En France, cela concernera les centrales solaires au sol et les panneaux solaires installés sur les grandes toitures des bâtiments tertiaires ou industriels qui leur permettent d'autoconsommer le courant qu'ils produisent, détaille l'Ademe.

Ces dernières années, le coût d'installation des panneaux photovoltaïques a considérablement baissé. En France, il a ainsi été divisé par quatre entre 2007 et 2014 pour une centrale au sol. Et selon l'Ademe, le coût des composants des panneaux solaires pourraient encore baisser en France de 35% d'ici 2025.
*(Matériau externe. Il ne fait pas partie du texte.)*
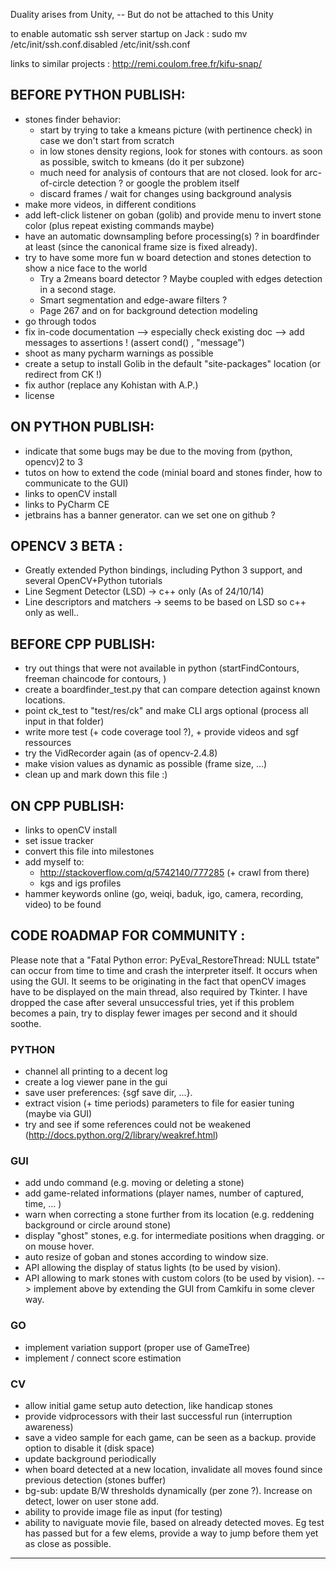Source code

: 
Duality arises from Unity, -- But do not be attached to this Unity

to enable automatic ssh server startup on Jack :
sudo mv /etc/init/ssh.conf.disabled /etc/init/ssh.conf

links to similar projects : http://remi.coulom.free.fr/kifu-snap/



## BEFORE PYTHON PUBLISH:

- stones finder behavior:
    * start by trying to take a kmeans picture (with pertinence check) in case we don't start from scratch
    * in low stones density regions, look for stones with contours. as soon as possible, switch to kmeans (do it per subzone)
    * much need for analysis of contours that are not closed. look for arc-of-circle detection ? or google the problem itself
    * discard frames / wait for changes using background analysis
- make more videos, in different conditions
- add left-click listener on goban (golib) and provide menu to invert stone color (plus repeat existing commands maybe)
- have an automatic downsampling before processing(s) ? in boardfinder at least (since the canonical frame size is fixed already).
- try to have some more fun w board detection and stones detection to show a nice face to the world
    * Try a 2means board detector ? Maybe coupled with edges detection in a second stage.
    * Smart segmentation and edge-aware filters ?
    * Page 267 and on for background detection modeling
- go through todos
- fix in-code documentation  --> especially check existing doc  --> add messages to assertions ! (assert cond() , "message")
- shoot as many pycharm warnings as possible
- create a setup to install Golib in the default "site-packages" location (or redirect from CK !)
- fix author (replace any Kohistan with A.P.)
- license


## ON PYTHON PUBLISH:

- indicate that some bugs may be due to the moving from (python, opencv)2 to 3
- tutos on how to extend the code (minial board and stones finder, how to communicate to the GUI)
- links to openCV install
- links to PyCharm CE
- jetbrains has a banner generator. can we set one on github ?


## OPENCV 3 BETA :

- Greatly extended Python bindings, including Python 3 support, and several OpenCV+Python tutorials
- Line Segment Detector (LSD)     -> c++ only (As of 24/10/14)
- Line descriptors and matchers   -> seems to be based on LSD so c++ only as well..


## BEFORE CPP PUBLISH:

- try out things that were not available in python (startFindContours, freeman chaincode for contours, )
- create a boardfinder_test.py that can compare detection against known locations.
- point ck_test to "test/res/ck" and make CLI args optional (process all input in that folder)
- write more test (+ code coverage tool ?), + provide videos and sgf ressources
- try the VidRecorder again (as of opencv-2.4.8)
- make vision values as dynamic as possible (frame size, ...)
- clean up and mark down this file :)


## ON CPP PUBLISH:

- links to openCV install
- set issue tracker
- convert this file into milestones
- add myself to:
    * http://stackoverflow.com/q/5742140/777285  (+ crawl from there)
    * kgs and igs profiles
- hammer keywords online (go, weiqi, baduk, igo, camera, recording, video) to be found


## CODE ROADMAP FOR COMMUNITY :

Please note that a "Fatal Python error: PyEval_RestoreThread: NULL tstate" can occur from time to time and crash the
interpreter itself. It occurs when using the GUI. It seems to be originating in the fact that openCV images have to
be displayed on the main thread, also required by Tkinter. I have dropped the case after several unsuccessful tries,
yet if this problem becomes a pain, try to display fewer images per second and it should soothe.


### PYTHON

- channel all printing to a decent log
- create a log viewer pane in the gui
- save user preferences: {sgf save dir, ...}.
- extract vision (+ time periods) parameters to file for easier tuning (maybe via GUI)
- try and see if some references could not be weakened  (http://docs.python.org/2/library/weakref.html)

### GUI

- add undo command (e.g. moving or deleting a stone)
- add game-related informations (player names, number of captured, time, ... )
- warn when correcting a stone further from its location (e.g. reddening background or circle around stone)
- display "ghost" stones, e.g. for intermediate positions when dragging. or on mouse hover.
- auto resize of goban and stones according to window size.
- API allowing the display of status lights (to be used by vision).
- API allowing to mark stones with custom colors (to be used by vision).
--> implement above by extending the GUI from Camkifu in some clever way.

### GO

- implement variation support (proper use of GameTree)
- implement / connect score estimation

### CV

- allow initial game setup auto detection, like handicap stones
- provide vidprocessors with their last successful run (interruption awareness)
- save a video sample for each game, can be seen as a backup. provide option to disable it (disk space)
- update background periodically
- when board detected at a new location, invalidate all moves found since previous detection (stones buffer)
- bg-sub: update B/W thresholds dynamically (per zone ?). Increase on detect, lower on user stone add.
- ability to provide image file as input (for testing)
- ability to naviguate movie file, based on already detected moves. Eg test has passed but for a few elems, provide a way to jump before them yet as close as possible.

---------------------------------------------------------------------------------------------------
L'amélioration des rendements des cellules photovoltaïques déjà à l'oeuvre, devrait se poursuivre ainsi que la baisse de leurs coûts de fabrication. Les tailles des usines de production, notamment en Asie et aux Etats-Unis, ont considérablement augmenté, permettant aussi des économies d'échelle.

L'autoconsommation d'électricité produite à partir de panneaux solaires installés sur les toitures pourrait également bénéficier de la hausse des prix de l'électricité sur le marché de détail, juge l'Ademe.
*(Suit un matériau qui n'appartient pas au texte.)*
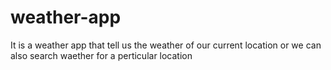 # weather-app
It is  a weather app that tell us the weather of our current location or we can also search waether for a perticular location
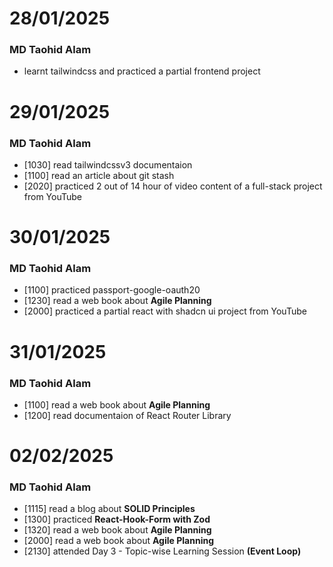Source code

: # 28/01/2025
### MD Taohid Alam
- learnt tailwindcss and practiced a partial frontend project

# 29/01/2025
### MD Taohid Alam
- [1030] read tailwindcssv3 documentaion
- [1100] read an article about git stash
- [2020] practiced 2 out of 14 hour of video content of a full-stack project from YouTube

# 30/01/2025
### MD Taohid Alam
- [1100] practiced passport-google-oauth20
- [1230] read a web book about **Agile Planning**
- [2000] practiced a partial react with shadcn ui project from YouTube

# 31/01/2025
### MD Taohid Alam
- [1100] read a web book about **Agile Planning**
- [1200] read documentaion of React Router Library

# 02/02/2025
### MD Taohid Alam
- [1115] read a blog about **SOLID Principles**
- [1300] practiced **React-Hook-Form with Zod**
- [1320] read a web book about **Agile Planning**
- [2000] read a web book about **Agile Planning**
- [2130] attended Day 3 - Topic-wise Learning Session **(Event Loop)**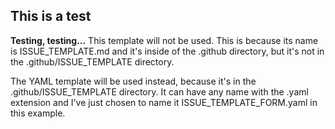 ## This is a test
**Testing, testing...**
This template will not be used. This is because its name is ISSUE_TEMPLATE.md and it's inside of the .github directory, but it's not in the .github/ISSUE_TEMPLATE directory.

The YAML template will be used instead, because it's in the .github/ISSUE_TEMPLATE directory. It can have any name with the .yaml extension and I've just chosen to name it ISSUE_TEMPLATE_FORM.yaml in this example.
Plus les prix sont élevés, plus il est intéressant pour un bâtiment de produire lui-même l'électricité qu'il consomme plutôt que de l'acheter à un fournisseur extérieur.

Cela pourrait faire émerger une autoconsommmation rentable pour certains bâtiments tertiaires, assure l'Ademe, précisant là encore que cela concerne essentiellement le sud de la France, plus ensoleillé.
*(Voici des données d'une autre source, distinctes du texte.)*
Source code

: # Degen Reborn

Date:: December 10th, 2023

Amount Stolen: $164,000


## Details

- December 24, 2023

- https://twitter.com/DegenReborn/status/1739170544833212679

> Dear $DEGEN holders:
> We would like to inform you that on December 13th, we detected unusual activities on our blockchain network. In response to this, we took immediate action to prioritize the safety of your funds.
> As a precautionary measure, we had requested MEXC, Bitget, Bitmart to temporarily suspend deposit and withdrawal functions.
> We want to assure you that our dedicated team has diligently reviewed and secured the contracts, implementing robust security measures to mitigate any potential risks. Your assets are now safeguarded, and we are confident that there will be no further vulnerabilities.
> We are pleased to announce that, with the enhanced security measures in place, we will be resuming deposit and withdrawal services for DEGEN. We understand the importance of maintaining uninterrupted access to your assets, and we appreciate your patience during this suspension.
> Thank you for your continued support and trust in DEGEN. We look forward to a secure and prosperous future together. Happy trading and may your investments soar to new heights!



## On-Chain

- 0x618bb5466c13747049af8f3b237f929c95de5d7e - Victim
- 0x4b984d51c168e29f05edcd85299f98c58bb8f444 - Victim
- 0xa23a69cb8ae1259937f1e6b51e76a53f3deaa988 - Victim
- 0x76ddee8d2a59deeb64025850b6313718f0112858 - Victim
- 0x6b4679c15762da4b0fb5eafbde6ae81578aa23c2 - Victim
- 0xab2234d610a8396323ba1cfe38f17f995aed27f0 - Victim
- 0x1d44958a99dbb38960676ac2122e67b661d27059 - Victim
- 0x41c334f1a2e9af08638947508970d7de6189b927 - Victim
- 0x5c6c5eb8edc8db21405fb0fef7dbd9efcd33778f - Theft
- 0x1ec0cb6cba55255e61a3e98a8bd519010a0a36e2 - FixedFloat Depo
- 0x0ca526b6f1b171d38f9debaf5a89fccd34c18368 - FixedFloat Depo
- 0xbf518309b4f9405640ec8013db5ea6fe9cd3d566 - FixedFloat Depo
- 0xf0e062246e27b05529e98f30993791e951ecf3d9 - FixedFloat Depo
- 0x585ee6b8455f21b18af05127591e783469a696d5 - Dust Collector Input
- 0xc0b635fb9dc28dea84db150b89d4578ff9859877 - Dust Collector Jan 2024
Et l'agence estime que 100 mégawatts/an de nouvelles capacités pourraient être installées entre 2020 et 2025 sur ces deux créneaux des panneaux sur toitures et des centrales au sol sans aide d’État.

Elle accompagne son étude d'une liste de recommandations pour assurer la transition d'un modèle bénéficiant de subventions à un modèle sans soutien.

L'Ademe évoque notamment la création d'une prime à l'investissement pour inciter au développement du solaire par les particuliers, des appels d'offres incluant des technologies innovantes pour soutenir la filière française, ou la mobilisation de l'investissement public dans les entreprises innovantes.

Le document de l'Ademe (255 pages) est téléchargeable à l'adresse ci-dessous. On notera que les hypothèses utilisées dans ce rapport datent de quelques mois et apparaissent déjà un peu dépassées. Ainsi la puissance mondiale cumulée à la fin 2016 est estimée à 250 GW alors que des études plus récentes estiment cette puissance à 300 GW (+18%). Il en est de même de la puissance installée annuellement. Le rapport la considère constante à 40 GW/an dans les prochaines années, alors qu'elle a été de 59 GW en 2015 et estimée à 65 GW en 2016. Il est donc fort probable que les échéances de rentabilité soient encore plus rapprochées et avancées d'au moins 2 ans. Toutefois, en France deux paramètres ne sont pas maitrisés:

  • Le maintien ou pas de l'accord CEE/Chine interdisant aux industriels de répercuter à la baisse les gains de productivité.
  • L'évolution du prix de l'électricité, qui dépend pour les tarifs administrés de décisions politiques.